# Principal Components and Factor Analysis

This section covers principal components and factor analysis. The later includes both exploratory and confirmatory methods.

## Principal Components

The **princomp( )** function produces an unrotated principal component analysis.

`# Pricipal Components Analysis`

# entering raw data and extracting PCs

#
from the correlation matrix

fit <- princomp(mydata, cor=TRUE)

summary(fit) # print variance accounted for

loadings(fit) # pc loadings

plot(fit,type="lines") # scree plot

fit$scores # the principal components

biplot(fit)

Use **cor=FALSE** to base the principal components on the covariance matrix. Use the **covmat=** option to enter a correlation or covariance matrix directly. If entering a covariance matrix, include the option** n.obs=.**

The **principal( )** function in the **psych** package can be used to extract and rotate principal components.

`# Varimax Rotated Principal Components`

# retaining 5 components

library(psych)

fit <- principal(mydata, nfactors=5, rotate="varimax")

fit # print results

*mydata* can be a raw data matrix or a covariance matrix. Pairwise deletion of missing data is used. **rotate **can "none", "varimax", "quatimax", "promax", "oblimin", "simplimax", or "cluster" .

## Exploratory Factor Analysis

The **factanal( )** function produces maximum likelihood factor analysis.

`# Maximum Likelihood Factor Analysis`

# entering raw data and extracting 3 factors,

#
with varimax rotation

fit <- factanal(mydata, 3, rotation="varimax")

print(fit, digits=2, cutoff=.3, sort=TRUE)

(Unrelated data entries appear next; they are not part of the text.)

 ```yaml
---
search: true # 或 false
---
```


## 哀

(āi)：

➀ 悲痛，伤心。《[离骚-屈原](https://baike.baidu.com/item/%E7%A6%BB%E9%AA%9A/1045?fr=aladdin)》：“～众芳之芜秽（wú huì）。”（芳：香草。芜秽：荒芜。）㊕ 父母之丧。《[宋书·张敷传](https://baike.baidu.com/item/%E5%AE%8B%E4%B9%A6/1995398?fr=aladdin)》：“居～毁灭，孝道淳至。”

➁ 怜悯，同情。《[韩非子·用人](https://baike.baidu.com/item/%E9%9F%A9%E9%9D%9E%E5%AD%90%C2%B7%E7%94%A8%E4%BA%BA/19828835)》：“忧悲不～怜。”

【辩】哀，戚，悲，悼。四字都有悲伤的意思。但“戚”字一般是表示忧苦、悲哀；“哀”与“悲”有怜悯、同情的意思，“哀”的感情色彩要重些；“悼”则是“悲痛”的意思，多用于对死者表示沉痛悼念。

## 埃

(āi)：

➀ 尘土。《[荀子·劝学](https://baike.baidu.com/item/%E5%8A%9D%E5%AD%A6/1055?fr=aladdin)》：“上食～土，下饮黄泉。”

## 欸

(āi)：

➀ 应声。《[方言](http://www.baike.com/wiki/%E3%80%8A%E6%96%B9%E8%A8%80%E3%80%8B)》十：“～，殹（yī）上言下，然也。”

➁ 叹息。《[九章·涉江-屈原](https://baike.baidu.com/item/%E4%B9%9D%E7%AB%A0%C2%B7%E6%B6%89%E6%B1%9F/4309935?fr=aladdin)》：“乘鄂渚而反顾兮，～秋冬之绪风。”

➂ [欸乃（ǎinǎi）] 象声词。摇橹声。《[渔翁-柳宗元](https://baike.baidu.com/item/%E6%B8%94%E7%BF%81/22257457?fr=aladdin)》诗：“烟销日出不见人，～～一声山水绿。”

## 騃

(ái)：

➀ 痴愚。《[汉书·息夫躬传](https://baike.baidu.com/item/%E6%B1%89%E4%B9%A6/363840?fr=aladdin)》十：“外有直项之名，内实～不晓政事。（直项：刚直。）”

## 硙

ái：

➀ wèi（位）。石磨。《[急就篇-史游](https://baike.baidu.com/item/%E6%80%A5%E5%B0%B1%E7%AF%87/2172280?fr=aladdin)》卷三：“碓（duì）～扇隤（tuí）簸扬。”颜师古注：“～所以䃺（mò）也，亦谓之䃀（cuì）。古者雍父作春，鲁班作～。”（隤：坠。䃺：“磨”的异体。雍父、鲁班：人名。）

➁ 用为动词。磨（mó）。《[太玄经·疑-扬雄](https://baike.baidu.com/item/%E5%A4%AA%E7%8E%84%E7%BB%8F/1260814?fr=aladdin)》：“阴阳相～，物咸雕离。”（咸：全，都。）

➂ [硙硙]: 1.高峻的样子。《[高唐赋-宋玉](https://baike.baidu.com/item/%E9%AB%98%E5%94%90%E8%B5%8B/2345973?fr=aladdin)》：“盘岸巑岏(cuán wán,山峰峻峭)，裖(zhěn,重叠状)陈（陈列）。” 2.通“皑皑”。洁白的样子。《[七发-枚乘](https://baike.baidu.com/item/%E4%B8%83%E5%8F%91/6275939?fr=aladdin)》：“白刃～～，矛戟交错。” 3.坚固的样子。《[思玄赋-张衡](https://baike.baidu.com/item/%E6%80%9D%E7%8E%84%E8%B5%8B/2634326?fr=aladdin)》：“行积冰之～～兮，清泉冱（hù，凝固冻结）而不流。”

# plot factor 1 by factor 2

load <- fit$loadings[,1:2]

plot(load,type="n") # set up plot

text(load,labels=names(mydata),cex=.7) # add variable names

The **rotation=** options include "varimax", "promax", and "none". Add the option **scores=**"regression" or "Bartlett" to produce factor scores. Use the **covmat=** option to enter a correlation or covariance matrix directly. If entering a covariance matrix, include the option** n.obs=.**

The ** factor.pa( ) function in the psych **package offers a number of factor analysis related functions, including principal axis factoring.

`# Principal Axis Factor Analysis`

library(psych)

fit <- factor.pa(mydata, nfactors=3, rotation="varimax")

fit # print results

*mydata* can be a raw data matrix or a covariance matrix. Pairwise deletion of missing data is used. Rotation can be "varimax" or "promax".

### Determining the Number of Factors to Extract

A crucial decision in exploratory factor analysis is how many factors to extract. The **nFactors** package offer a suite of functions to aid in this decision. Details on this methodology can be found in a PowerPoint presentation by Raiche, Riopel, and Blais. Of course, any factor solution must be interpretable to be useful.

`# Determine Number of Factors to Extract`

library(nFactors)

ev <- eigen(cor(mydata)) # get eigenvalues

ap <- parallel(subject=nrow(mydata),var=ncol(mydata),

rep=100,cent=.05)

nS <- nScree(x=ev$values, aparallel=ap$eigen$qevpea)

plotnScree(nS)

### Going Further

The **FactoMineR**** **package offers a large number of additional functions for exploratory factor analysis. This includes the use of both quantitative and qualitative variables, as well as the inclusion of supplimentary variables and observations. Here is an example of the types of graphs that you can create with this package.

`# PCA Variable Factor Map `

library(FactoMineR)

result <- PCA(mydata) # graphs generated automatically

Thye **GPARotation** package offers a wealth of rotation options beyond varimax and promax.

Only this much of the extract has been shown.